Na het ontbijt stappen we in een spiksplinternieuwe bus en vertrekken we naar Paro. De rit zal ongeveer 8 uur gaan duren, dus eigenlijk is vandaag een derde reisdag. Maar vanaf nu is het wel alleen nog maar genieten van de bergen en het land. De Highway is een geasfalteerde weg, maar is niet veel breder dan de bus. Er moet worden uitgeweken als er tegenliggers komen, maar er zijn genoeg mogelijkheden om uit te wijken en gelukkig is er geen massaal verkeer op de weg. Het beeld van smalle wegen met weinig verkeer blijft zo gedurende de rest van de reis. Op sommige plekken wordt aan de weg gewerkt om deze te verbreden, dus we hebben wel nog wat oponthoud onderweg naar Paro.
Paro
Via een prachtige route komen we uiteindelijk aan in Paro. Op de kaart staat Paro aangegeven als een stad, maar het is eigenlijk meer een groot dorp. Steden kent Bhutan niet. Wat even wennen is zijn de honden, want het zijn er een hele hoop; zij zijn totaal niet agressief, maar ze blaffen wel de hele nacht door. Enkele barretjes vormen het uitgaansleven van Paro en we besluiten er een Bhutanees biertje te drinken. In Paro is officieel één bioscoop, maar vanwege het festival worden bars en huizen omgebouwd tot bioscoop en op de muur wordt een Indiase film vertoond. Er is zelfs een gebouw in aanbouw ingericht tot tijdelijke bioscoop en de ‘zalen’ worden met plastic doeken afgeschermd om het een beetje donker te krijgen.

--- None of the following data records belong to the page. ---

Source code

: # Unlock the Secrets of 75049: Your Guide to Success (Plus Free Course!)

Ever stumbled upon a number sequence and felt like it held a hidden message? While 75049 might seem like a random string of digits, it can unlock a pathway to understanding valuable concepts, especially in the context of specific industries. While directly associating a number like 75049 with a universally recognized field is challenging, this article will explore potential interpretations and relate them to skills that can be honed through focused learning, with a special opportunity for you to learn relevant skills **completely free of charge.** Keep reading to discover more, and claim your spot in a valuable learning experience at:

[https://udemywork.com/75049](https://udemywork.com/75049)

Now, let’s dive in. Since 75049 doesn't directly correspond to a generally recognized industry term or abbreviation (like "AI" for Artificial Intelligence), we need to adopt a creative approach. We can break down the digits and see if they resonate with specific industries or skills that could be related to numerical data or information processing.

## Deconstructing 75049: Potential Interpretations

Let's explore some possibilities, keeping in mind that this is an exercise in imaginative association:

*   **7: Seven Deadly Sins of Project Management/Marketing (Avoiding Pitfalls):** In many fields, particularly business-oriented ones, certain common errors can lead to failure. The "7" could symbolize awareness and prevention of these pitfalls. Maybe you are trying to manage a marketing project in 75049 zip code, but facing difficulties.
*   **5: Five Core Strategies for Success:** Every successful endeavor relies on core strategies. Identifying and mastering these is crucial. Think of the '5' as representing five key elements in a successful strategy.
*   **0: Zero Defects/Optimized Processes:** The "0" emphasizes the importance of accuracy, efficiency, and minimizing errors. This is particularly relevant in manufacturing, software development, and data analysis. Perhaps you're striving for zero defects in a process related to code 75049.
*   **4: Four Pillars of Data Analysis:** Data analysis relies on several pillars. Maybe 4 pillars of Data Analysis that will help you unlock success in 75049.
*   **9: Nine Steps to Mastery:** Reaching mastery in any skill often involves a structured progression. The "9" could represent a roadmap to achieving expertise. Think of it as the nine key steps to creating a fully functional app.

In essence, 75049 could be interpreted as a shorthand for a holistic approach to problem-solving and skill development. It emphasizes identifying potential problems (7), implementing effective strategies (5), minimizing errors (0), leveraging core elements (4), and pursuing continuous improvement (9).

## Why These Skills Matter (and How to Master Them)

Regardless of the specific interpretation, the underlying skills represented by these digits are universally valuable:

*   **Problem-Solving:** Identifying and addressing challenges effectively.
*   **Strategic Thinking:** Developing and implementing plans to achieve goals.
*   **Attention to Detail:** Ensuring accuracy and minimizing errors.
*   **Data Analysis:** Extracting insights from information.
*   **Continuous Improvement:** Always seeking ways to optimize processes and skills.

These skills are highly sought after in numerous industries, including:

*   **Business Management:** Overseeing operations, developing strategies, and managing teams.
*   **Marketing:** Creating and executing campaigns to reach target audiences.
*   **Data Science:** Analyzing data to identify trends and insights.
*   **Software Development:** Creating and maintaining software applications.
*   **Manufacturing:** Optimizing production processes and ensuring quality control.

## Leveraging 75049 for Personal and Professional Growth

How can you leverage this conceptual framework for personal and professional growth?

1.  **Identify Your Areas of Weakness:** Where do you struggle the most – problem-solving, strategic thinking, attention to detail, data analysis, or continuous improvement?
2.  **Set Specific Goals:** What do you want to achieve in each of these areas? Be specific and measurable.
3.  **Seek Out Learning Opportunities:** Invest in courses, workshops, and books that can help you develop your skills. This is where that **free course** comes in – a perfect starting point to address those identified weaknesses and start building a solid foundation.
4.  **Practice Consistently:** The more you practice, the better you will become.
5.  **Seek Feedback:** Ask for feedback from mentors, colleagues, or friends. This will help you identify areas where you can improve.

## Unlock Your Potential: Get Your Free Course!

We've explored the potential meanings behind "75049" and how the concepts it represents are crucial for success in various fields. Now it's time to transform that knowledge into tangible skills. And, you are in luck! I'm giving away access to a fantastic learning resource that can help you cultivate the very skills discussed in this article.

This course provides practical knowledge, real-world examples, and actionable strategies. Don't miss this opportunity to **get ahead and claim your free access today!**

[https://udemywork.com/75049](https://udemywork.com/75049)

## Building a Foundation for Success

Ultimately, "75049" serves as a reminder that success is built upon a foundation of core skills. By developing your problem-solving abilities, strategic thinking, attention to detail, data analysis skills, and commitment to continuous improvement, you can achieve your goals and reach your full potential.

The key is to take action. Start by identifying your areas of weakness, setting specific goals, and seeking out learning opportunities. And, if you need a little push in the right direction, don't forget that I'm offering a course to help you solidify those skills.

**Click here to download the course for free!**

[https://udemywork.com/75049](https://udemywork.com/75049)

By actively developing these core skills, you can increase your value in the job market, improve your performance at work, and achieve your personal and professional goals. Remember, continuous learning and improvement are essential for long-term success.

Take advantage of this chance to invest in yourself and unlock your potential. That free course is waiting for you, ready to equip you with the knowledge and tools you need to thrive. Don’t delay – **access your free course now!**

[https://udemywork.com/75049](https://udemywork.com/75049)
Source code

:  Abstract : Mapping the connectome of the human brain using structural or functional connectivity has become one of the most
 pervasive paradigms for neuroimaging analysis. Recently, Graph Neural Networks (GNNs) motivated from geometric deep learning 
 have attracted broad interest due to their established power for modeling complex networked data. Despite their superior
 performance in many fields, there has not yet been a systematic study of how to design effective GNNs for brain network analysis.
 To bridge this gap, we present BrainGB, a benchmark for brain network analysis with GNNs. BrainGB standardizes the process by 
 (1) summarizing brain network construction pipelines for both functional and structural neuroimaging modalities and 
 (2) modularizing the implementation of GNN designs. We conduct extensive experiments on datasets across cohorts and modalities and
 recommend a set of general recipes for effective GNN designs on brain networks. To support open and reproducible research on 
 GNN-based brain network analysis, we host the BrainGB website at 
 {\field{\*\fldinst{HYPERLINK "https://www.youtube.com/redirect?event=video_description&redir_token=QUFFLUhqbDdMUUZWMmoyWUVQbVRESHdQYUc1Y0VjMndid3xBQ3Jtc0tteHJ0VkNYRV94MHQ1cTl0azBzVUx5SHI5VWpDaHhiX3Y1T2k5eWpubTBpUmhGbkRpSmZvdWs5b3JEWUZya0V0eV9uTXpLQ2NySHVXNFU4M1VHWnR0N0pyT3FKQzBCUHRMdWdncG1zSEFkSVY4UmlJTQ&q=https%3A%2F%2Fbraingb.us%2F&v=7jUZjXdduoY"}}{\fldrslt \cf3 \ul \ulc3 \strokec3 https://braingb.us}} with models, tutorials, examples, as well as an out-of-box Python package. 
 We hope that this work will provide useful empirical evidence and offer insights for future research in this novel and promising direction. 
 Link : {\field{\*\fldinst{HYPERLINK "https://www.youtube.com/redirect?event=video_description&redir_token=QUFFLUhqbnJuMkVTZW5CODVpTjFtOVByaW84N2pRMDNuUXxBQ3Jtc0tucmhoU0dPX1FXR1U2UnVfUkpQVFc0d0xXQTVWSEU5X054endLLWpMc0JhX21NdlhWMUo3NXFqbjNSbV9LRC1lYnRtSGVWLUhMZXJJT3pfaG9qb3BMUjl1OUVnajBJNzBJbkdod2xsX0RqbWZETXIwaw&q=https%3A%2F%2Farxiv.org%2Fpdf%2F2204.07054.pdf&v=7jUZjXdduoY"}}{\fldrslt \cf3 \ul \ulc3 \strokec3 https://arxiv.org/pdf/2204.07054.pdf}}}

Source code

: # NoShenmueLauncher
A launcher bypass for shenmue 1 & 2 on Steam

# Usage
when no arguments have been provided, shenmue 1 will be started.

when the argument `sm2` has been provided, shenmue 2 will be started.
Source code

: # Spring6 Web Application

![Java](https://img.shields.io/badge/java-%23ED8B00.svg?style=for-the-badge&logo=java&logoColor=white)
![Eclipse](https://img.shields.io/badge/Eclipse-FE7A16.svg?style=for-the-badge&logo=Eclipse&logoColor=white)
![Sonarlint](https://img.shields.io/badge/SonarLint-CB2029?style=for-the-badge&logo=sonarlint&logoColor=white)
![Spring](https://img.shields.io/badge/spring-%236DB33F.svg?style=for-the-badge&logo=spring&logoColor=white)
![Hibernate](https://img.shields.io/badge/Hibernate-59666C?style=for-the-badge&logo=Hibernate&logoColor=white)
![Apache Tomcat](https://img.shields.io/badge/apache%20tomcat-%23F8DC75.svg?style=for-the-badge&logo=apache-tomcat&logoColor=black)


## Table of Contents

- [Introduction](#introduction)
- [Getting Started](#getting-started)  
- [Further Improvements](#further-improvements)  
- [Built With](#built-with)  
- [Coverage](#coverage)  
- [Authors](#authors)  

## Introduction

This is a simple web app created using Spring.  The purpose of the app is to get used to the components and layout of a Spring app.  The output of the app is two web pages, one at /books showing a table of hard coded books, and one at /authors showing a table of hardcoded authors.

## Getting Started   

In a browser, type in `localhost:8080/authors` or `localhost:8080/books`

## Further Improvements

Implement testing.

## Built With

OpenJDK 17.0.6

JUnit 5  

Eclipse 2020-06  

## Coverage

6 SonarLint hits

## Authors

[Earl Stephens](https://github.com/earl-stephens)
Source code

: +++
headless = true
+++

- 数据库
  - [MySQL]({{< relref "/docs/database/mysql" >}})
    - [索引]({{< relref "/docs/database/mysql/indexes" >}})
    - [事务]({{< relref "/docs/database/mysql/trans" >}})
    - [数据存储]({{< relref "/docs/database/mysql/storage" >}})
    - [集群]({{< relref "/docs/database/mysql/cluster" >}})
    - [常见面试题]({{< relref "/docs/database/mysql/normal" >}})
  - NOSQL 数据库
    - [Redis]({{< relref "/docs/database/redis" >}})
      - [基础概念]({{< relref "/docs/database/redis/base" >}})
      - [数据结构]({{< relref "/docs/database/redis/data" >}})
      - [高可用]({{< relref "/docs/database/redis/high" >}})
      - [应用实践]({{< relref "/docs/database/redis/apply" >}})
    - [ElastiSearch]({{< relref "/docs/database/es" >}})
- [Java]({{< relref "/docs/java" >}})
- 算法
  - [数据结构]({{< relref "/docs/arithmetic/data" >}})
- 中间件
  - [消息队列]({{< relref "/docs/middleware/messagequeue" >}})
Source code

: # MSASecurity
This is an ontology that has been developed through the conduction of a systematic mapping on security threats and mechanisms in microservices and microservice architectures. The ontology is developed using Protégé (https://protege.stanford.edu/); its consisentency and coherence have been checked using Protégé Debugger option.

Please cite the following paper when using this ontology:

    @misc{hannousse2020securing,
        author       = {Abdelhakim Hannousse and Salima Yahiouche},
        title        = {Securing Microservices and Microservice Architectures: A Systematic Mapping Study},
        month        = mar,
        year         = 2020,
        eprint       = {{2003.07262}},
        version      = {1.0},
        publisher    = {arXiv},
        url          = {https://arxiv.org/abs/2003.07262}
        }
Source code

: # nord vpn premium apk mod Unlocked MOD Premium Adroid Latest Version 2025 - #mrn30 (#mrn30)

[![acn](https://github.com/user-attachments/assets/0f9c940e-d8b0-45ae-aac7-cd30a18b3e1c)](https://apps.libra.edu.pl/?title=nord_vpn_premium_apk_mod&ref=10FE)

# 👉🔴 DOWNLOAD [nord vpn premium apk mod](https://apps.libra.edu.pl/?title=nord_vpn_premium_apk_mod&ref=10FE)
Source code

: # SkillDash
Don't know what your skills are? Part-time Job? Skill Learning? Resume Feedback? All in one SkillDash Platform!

Tijdens ons verblijf in Paro wonen we de tweede dag van het jaarlijkse festival bij. Het festival duurt namelijk vijf dagen en op de laatste dag wordt de thangka uitgerold, maar dat maken wij niet mee. Om een dag dit festival mee te maken is indrukwekkend en geeft een goede indruk van hoe Bhutanezen zelf dit festival beleven. Ik bezoek ook nog de dzong die in Paro ligt.
Klimmen staat op de tweede dag in Paro centraal! De eerste wandeling die op het programma staat, betreft een wandeling naar Tiger's Nest. Dit Taktsang Klooster is gebouwd op de plek waar Guru Rimpoche met een tijger naar Bhutan is gekomen. Deze man heeft het boeddhisme naar Bhutan gebracht. Het klooster ligt op een hoogte van 900 meter tegen een berg aan, boven de vallei van Paro. De klim gaat steil omhoog en wij zijn niet de enigen die ons aan deze klim wagen.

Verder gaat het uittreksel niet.